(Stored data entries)
========================================================================
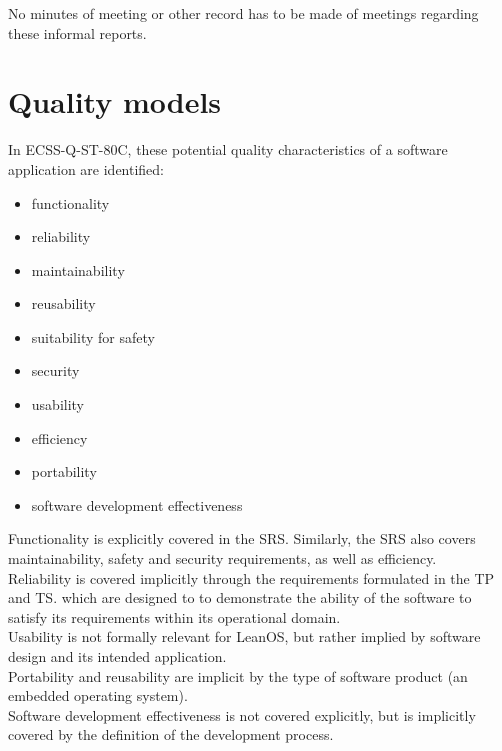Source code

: \noindent
No minutes of meeting or other record has to be made of meetings regarding
these informal reports.


\section{Quality models}

In ECSS-Q-ST-80C\cite{ECSS80C}, these potential quality characteristics of a
software application are identified:

\begin{multicols}{2}
\begin{itemize}
	\item functionality
	\item reliability
	\item maintainability
	\item reusability
	\item suitability for safety
	\item security
	\item usability
	\item efficiency
	\item portability
	\item software development effectiveness
\end{itemize}
\end{multicols}

\noindent
Functionality is explicitly covered in the \gls{SRS}\cite{leanosSRS}. Similarly,
the \gls{SRS} also covers maintainability, safety and security requirements, as
well as efficiency.\\

\noindent
Reliability is covered implicitly through the requirements formulated in the
\gls{TP}\cite{leanosTP} and \gls{TS}\cite{leanosTS}. which are designed to
to demonstrate the ability of the software to satisfy its requirements within
its operational domain.\\

\noindent
Usability is not formally relevant for LeanOS, but rather implied by software
design and its intended application.\\

\noindent
Portability and reusability are implicit by the type of software product
(an embedded operating system).\\

\noindent
Software development effectiveness is not covered explicitly, but is implicitly
covered by the definition of the development process.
========================================================================
Required work: Make an exact copy of the records above. Keep out every picture.

Written reply:
Source code

: \noindent
No minutes of meeting or other record has to be made of meetings regarding
these informal reports.


\section{Quality models}

In ECSS-Q-ST-80C\cite{ECSS80C}, these potential quality characteristics of a
software application are identified:

\begin{multicols}{2}
\begin{itemize}
	\item functionality
	\item reliability
	\item maintainability
	\item reusability
	\item suitability for safety
	\item security
	\item usability
	\item efficiency
	\item portability
	\item software development effectiveness
\end{itemize}
\end{multicols}

\noindent
Functionality is explicitly covered in the \gls{SRS}\cite{leanosSRS}. Similarly,
the \gls{SRS} also covers maintainability, safety and security requirements, as
well as efficiency.\\

\noindent
Reliability is covered implicitly through the requirements formulated in the
\gls{TP}\cite{leanosTP} and \gls{TS}\cite{leanosTS}. which are designed to
to demonstrate the ability of the software to satisfy its requirements within
its operational domain.\\

\noindent
Usability is not formally relevant for LeanOS, but rather implied by software
design and its intended application.\\

\noindent
Portability and reusability are implicit by the type of software product
(an embedded operating system).\\

\noindent
Software development effectiveness is not covered explicitly, but is implicitly
covered by the definition of the development process.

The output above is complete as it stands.